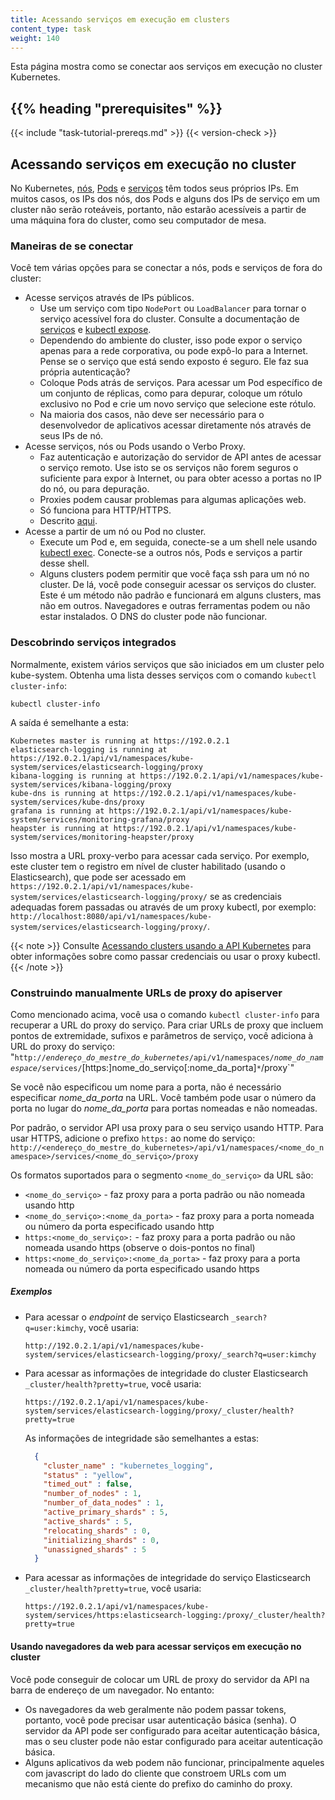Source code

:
 ```yaml
---
title: Acessando serviços em execução em clusters
content_type: task
weight: 140
---
```


<!-- overview -->
Esta página mostra como se conectar aos serviços em execução no cluster Kubernetes.

## {{% heading "prerequisites" %}}

{{< include "task-tutorial-prereqs.md" >}} {{< version-check >}}

<!-- steps -->

## Acessando serviços em execução no cluster

No Kubernetes, [nós](/pt-br/docs/concepts/architecture/nodes/), [Pods](/docs/concepts/workloads/pods/) e [serviços](/docs/concepts/services-networking/service/) têm todos seus próprios IPs. Em muitos casos, os IPs dos nós, dos Pods e alguns dos IPs de serviço em um cluster não serão
roteáveis, portanto, não estarão acessíveis a partir de uma máquina fora do cluster, como seu computador de mesa.

### Maneiras de se conectar

Você tem várias opções para se conectar a nós, pods e serviços de fora do cluster:

  - Acesse serviços através de IPs públicos.
    - Use um serviço com tipo `NodePort` ou `LoadBalancer` para tornar o serviço acessível fora do cluster. Consulte a documentação de [serviços](/docs/concepts/services-networking/service/) e
[kubectl expose](/docs/reference/generated/kubectl/kubectl-commands/#expose).
    - Dependendo do ambiente do cluster, isso pode expor o serviço apenas para a rede corporativa, ou pode expô-lo para a Internet. Pense se o serviço que está sendo exposto é seguro. Ele faz sua própria autenticação?
    - Coloque Pods atrás de serviços. Para acessar um Pod específico de um conjunto de réplicas, como para depurar, coloque um rótulo exclusivo no Pod e crie um novo serviço que selecione este rótulo.
    - Na maioria dos casos, não deve ser necessário para o desenvolvedor de aplicativos acessar diretamente nós através de seus IPs de nó.
  - Acesse serviços, nós ou Pods usando o Verbo Proxy.
    - Faz autenticação e autorização do servidor de API antes de acessar o serviço remoto. Use isto se os serviços não forem seguros o suficiente para expor à Internet, ou para obter acesso a portas no IP do nó, ou para depuração.
    - Proxies podem causar problemas para algumas aplicações web.
    - Só funciona para HTTP/HTTPS.
    - Descrito [aqui](#manually-constructing-apiserver-proxy-urls).
  - Acesse a partir de um nó ou Pod no cluster.
    - Execute um Pod e, em seguida, conecte-se a um shell nele usando [kubectl exec](/docs/reference/generated/kubectl/kubectl-commands/#exec). Conecte-se a outros nós, Pods e serviços a partir desse shell.
    - Alguns clusters podem permitir que você faça ssh para um nó no cluster. De lá, você pode conseguir acessar os serviços do cluster. Este é um método não padrão e funcionará em alguns clusters, mas não em outros. Navegadores e outras ferramentas podem ou não estar instalados. O DNS do cluster pode não funcionar.

### Descobrindo serviços integrados

Normalmente, existem vários serviços que são iniciados em um cluster pelo kube-system. Obtenha uma lista desses serviços com o comando `kubectl cluster-info`:

```shell
kubectl cluster-info
```

A saída é semelhante a esta:

```
Kubernetes master is running at https://192.0.2.1
elasticsearch-logging is running at https://192.0.2.1/api/v1/namespaces/kube-system/services/elasticsearch-logging/proxy
kibana-logging is running at https://192.0.2.1/api/v1/namespaces/kube-system/services/kibana-logging/proxy
kube-dns is running at https://192.0.2.1/api/v1/namespaces/kube-system/services/kube-dns/proxy
grafana is running at https://192.0.2.1/api/v1/namespaces/kube-system/services/monitoring-grafana/proxy
heapster is running at https://192.0.2.1/api/v1/namespaces/kube-system/services/monitoring-heapster/proxy
```

Isso mostra a URL proxy-verbo para acessar cada serviço. Por exemplo, este cluster tem o registro em nível de cluster habilitado (usando o Elasticsearch), que pode ser acessado em `https://192.0.2.1/api/v1/namespaces/kube-system/services/elasticsearch-logging/proxy/` se as credenciais adequadas forem passadas ou através de um proxy kubectl, por exemplo: `http://localhost:8080/api/v1/namespaces/kube-system/services/elasticsearch-logging/proxy/`.

{{< note >}}
Consulte [Acessando clusters usando a API Kubernetes](/docs/tasks/administer-cluster/access-cluster-api/#accessing-the-cluster-api) para obter informações sobre como passar credenciais ou usar o proxy kubectl.
{{< /note >}}

### Construindo manualmente URLs de proxy do apiserver

Como mencionado acima, você usa o comando `kubectl cluster-info` para recuperar a URL do proxy do serviço. Para criar URLs de proxy que incluem pontos de extremidade, sufixos e parâmetros de serviço, você adiciona à URL do proxy do serviço:
"`http://`*`endereço_do_mestre_do_kubernetes`*`/api/v1/namespaces/`*`nome_do_namespace`*`/services/`[https:]nome_do_serviço[:nome_da_porta]`*`/proxy`"

Se você não especificou um nome para a porta, não é necessário especificar *nome_da_porta* na URL. Você também pode usar o número da porta no lugar do *nome_da_porta* para portas nomeadas e não nomeadas.

Por padrão, o servidor API usa proxy para o seu serviço usando HTTP. Para usar HTTPS, adicione o prefixo `https:` ao nome do serviço:
`http://<endereço_do_mestre_do_kubernetes>/api/v1/namespaces/<nome_do_namespace>/services/<nome_do_serviço>/proxy`

Os formatos suportados para o segmento `<nome_do_serviço>` da URL são:

* `<nome_do_serviço>` - faz proxy para a porta padrão ou não nomeada usando http
* `<nome_do_serviço>:<nome_da_porta>` - faz proxy para a porta nomeada ou número da porta especificado usando http
* `https:<nome_do_serviço>:` - faz proxy para a porta padrão ou não nomeada usando https (observe o dois-pontos no final)
* `https:<nome_do_serviço>:<nome_da_porta>` - faz proxy para a porta nomeada ou número da porta especificado usando https

##### Exemplos

* Para acessar o _endpoint_ de serviço Elasticsearch `_search?q=user:kimchy`, você usaria:

  ```
  http://192.0.2.1/api/v1/namespaces/kube-system/services/elasticsearch-logging/proxy/_search?q=user:kimchy
  ```
  
* Para acessar as informações de integridade do cluster Elasticsearch `_cluster/health?pretty=true`, você usaria:

  ```
  https://192.0.2.1/api/v1/namespaces/kube-system/services/elasticsearch-logging/proxy/_cluster/health?pretty=true
  ```

  As informações de integridade são semelhantes a estas:
  
  ```json
    {
      "cluster_name" : "kubernetes_logging",
      "status" : "yellow",
      "timed_out" : false,
      "number_of_nodes" : 1,
      "number_of_data_nodes" : 1,
      "active_primary_shards" : 5,
      "active_shards" : 5,
      "relocating_shards" : 0,
      "initializing_shards" : 0,
      "unassigned_shards" : 5
    }
    ```
    
* Para acessar as informações de integridade do serviço Elasticsearch `_cluster/health?pretty=true`, você usaria:

  ```
  https://192.0.2.1/api/v1/namespaces/kube-system/services/https:elasticsearch-logging:/proxy/_cluster/health?pretty=true
  ```

#### Usando navegadores da web para acessar serviços em execução no cluster

Você pode conseguir de colocar um URL de proxy do servidor da API na barra de endereço de um navegador. No entanto:

  - Os navegadores da web geralmente não podem passar tokens, portanto, você pode precisar usar autenticação básica (senha). O servidor da API pode ser configurado para aceitar autenticação básica, mas o seu cluster pode não estar configurado para aceitar autenticação básica.
  - Alguns aplicativos da web podem não funcionar, principalmente aqueles com javascript do lado do cliente que constroem URLs com um mecanismo que não está ciente do prefixo do caminho do proxy.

_ _ _

### ACTIVITY
In the copy, include no pictures, but repeat the listing exactly.

### ANSWER FOR THE TASK
Source code

:
 ```yaml
---
title: Acessando serviços em execução em clusters
content_type: task
weight: 140
---
```


<!-- overview -->
Esta página mostra como se conectar aos serviços em execução no cluster Kubernetes.

## {{% heading "prerequisites" %}}

{{< include "task-tutorial-prereqs.md" >}} {{< version-check >}}

<!-- steps -->

## Acessando serviços em execução no cluster

No Kubernetes, [nós](/pt-br/docs/concepts/architecture/nodes/), [Pods](/docs/concepts/workloads/pods/) e [serviços](/docs/concepts/services-networking/service/) têm todos seus próprios IPs. Em muitos casos, os IPs dos nós, dos Pods e alguns dos IPs de serviço em um cluster não serão
roteáveis, portanto, não estarão acessíveis a partir de uma máquina fora do cluster, como seu computador de mesa.

### Maneiras de se conectar

Você tem várias opções para se conectar a nós, pods e serviços de fora do cluster:

  - Acesse serviços através de IPs públicos.
    - Use um serviço com tipo `NodePort` ou `LoadBalancer` para tornar o serviço acessível fora do cluster. Consulte a documentação de [serviços](/docs/concepts/services-networking/service/) e
[kubectl expose](/docs/reference/generated/kubectl/kubectl-commands/#expose).
    - Dependendo do ambiente do cluster, isso pode expor o serviço apenas para a rede corporativa, ou pode expô-lo para a Internet. Pense se o serviço que está sendo exposto é seguro. Ele faz sua própria autenticação?
    - Coloque Pods atrás de serviços. Para acessar um Pod específico de um conjunto de réplicas, como para depurar, coloque um rótulo exclusivo no Pod e crie um novo serviço que selecione este rótulo.
    - Na maioria dos casos, não deve ser necessário para o desenvolvedor de aplicativos acessar diretamente nós através de seus IPs de nó.
  - Acesse serviços, nós ou Pods usando o Verbo Proxy.
    - Faz autenticação e autorização do servidor de API antes de acessar o serviço remoto. Use isto se os serviços não forem seguros o suficiente para expor à Internet, ou para obter acesso a portas no IP do nó, ou para depuração.
    - Proxies podem causar problemas para algumas aplicações web.
    - Só funciona para HTTP/HTTPS.
    - Descrito [aqui](#manually-constructing-apiserver-proxy-urls).
  - Acesse a partir de um nó ou Pod no cluster.
    - Execute um Pod e, em seguida, conecte-se a um shell nele usando [kubectl exec](/docs/reference/generated/kubectl/kubectl-commands/#exec). Conecte-se a outros nós, Pods e serviços a partir desse shell.
    - Alguns clusters podem permitir que você faça ssh para um nó no cluster. De lá, você pode conseguir acessar os serviços do cluster. Este é um método não padrão e funcionará em alguns clusters, mas não em outros. Navegadores e outras ferramentas podem ou não estar instalados. O DNS do cluster pode não funcionar.

### Descobrindo serviços integrados

Normalmente, existem vários serviços que são iniciados em um cluster pelo kube-system. Obtenha uma lista desses serviços com o comando `kubectl cluster-info`:

```shell
kubectl cluster-info
```

A saída é semelhante a esta:

```
Kubernetes master is running at https://192.0.2.1
elasticsearch-logging is running at https://192.0.2.1/api/v1/namespaces/kube-system/services/elasticsearch-logging/proxy
kibana-logging is running at https://192.0.2.1/api/v1/namespaces/kube-system/services/kibana-logging/proxy
kube-dns is running at https://192.0.2.1/api/v1/namespaces/kube-system/services/kube-dns/proxy
grafana is running at https://192.0.2.1/api/v1/namespaces/kube-system/services/monitoring-grafana/proxy
heapster is running at https://192.0.2.1/api/v1/namespaces/kube-system/services/monitoring-heapster/proxy
```

Isso mostra a URL proxy-verbo para acessar cada serviço. Por exemplo, este cluster tem o registro em nível de cluster habilitado (usando o Elasticsearch), que pode ser acessado em `https://192.0.2.1/api/v1/namespaces/kube-system/services/elasticsearch-logging/proxy/` se as credenciais adequadas forem passadas ou através de um proxy kubectl, por exemplo: `http://localhost:8080/api/v1/namespaces/kube-system/services/elasticsearch-logging/proxy/`.

{{< note >}}
Consulte [Acessando clusters usando a API Kubernetes](/docs/tasks/administer-cluster/access-cluster-api/#accessing-the-cluster-api) para obter informações sobre como passar credenciais ou usar o proxy kubectl.
{{< /note >}}

### Construindo manualmente URLs de proxy do apiserver

Como mencionado acima, você usa o comando `kubectl cluster-info` para recuperar a URL do proxy do serviço. Para criar URLs de proxy que incluem pontos de extremidade, sufixos e parâmetros de serviço, você adiciona à URL do proxy do serviço:
"`http://`*`endereço_do_mestre_do_kubernetes`*`/api/v1/namespaces/`*`nome_do_namespace`*`/services/`[https:]nome_do_serviço[:nome_da_porta]`*`/proxy`"

Se você não especificou um nome para a porta, não é necessário especificar *nome_da_porta* na URL. Você também pode usar o número da porta no lugar do *nome_da_porta* para portas nomeadas e não nomeadas.

Por padrão, o servidor API usa proxy para o seu serviço usando HTTP. Para usar HTTPS, adicione o prefixo `https:` ao nome do serviço:
`http://<endereço_do_mestre_do_kubernetes>/api/v1/namespaces/<nome_do_namespace>/services/<nome_do_serviço>/proxy`

Os formatos suportados para o segmento `<nome_do_serviço>` da URL são:

* `<nome_do_serviço>` - faz proxy para a porta padrão ou não nomeada usando http
* `<nome_do_serviço>:<nome_da_porta>` - faz proxy para a porta nomeada ou número da porta especificado usando http
* `https:<nome_do_serviço>:` - faz proxy para a porta padrão ou não nomeada usando https (observe o dois-pontos no final)
* `https:<nome_do_serviço>:<nome_da_porta>` - faz proxy para a porta nomeada ou número da porta especificado usando https

##### Exemplos

* Para acessar o _endpoint_ de serviço Elasticsearch `_search?q=user:kimchy`, você usaria:

  ```
  http://192.0.2.1/api/v1/namespaces/kube-system/services/elasticsearch-logging/proxy/_search?q=user:kimchy
  ```
  
* Para acessar as informações de integridade do cluster Elasticsearch `_cluster/health?pretty=true`, você usaria:

  ```
  https://192.0.2.1/api/v1/namespaces/kube-system/services/elasticsearch-logging/proxy/_cluster/health?pretty=true
  ```

  As informações de integridade são semelhantes a estas:
  
  ```json
    {
      "cluster_name" : "kubernetes_logging",
      "status" : "yellow",
      "timed_out" : false,
      "number_of_nodes" : 1,
      "number_of_data_nodes" : 1,
      "active_primary_shards" : 5,
      "active_shards" : 5,
      "relocating_shards" : 0,
      "initializing_shards" : 0,
      "unassigned_shards" : 5
    }
    ```
    
* Para acessar as informações de integridade do serviço Elasticsearch `_cluster/health?pretty=true`, você usaria:

  ```
  https://192.0.2.1/api/v1/namespaces/kube-system/services/https:elasticsearch-logging:/proxy/_cluster/health?pretty=true
  ```

#### Usando navegadores da web para acessar serviços em execução no cluster

Você pode conseguir de colocar um URL de proxy do servidor da API na barra de endereço de um navegador. No entanto:

  - Os navegadores da web geralmente não podem passar tokens, portanto, você pode precisar usar autenticação básica (senha). O servidor da API pode ser configurado para aceitar autenticação básica, mas o seu cluster pode não estar configurado para aceitar autenticação básica.
  - Alguns aplicativos da web podem não funcionar, principalmente aqueles com javascript do lado do cliente que constroem URLs com um mecanismo que não está ciente do prefixo do caminho do proxy.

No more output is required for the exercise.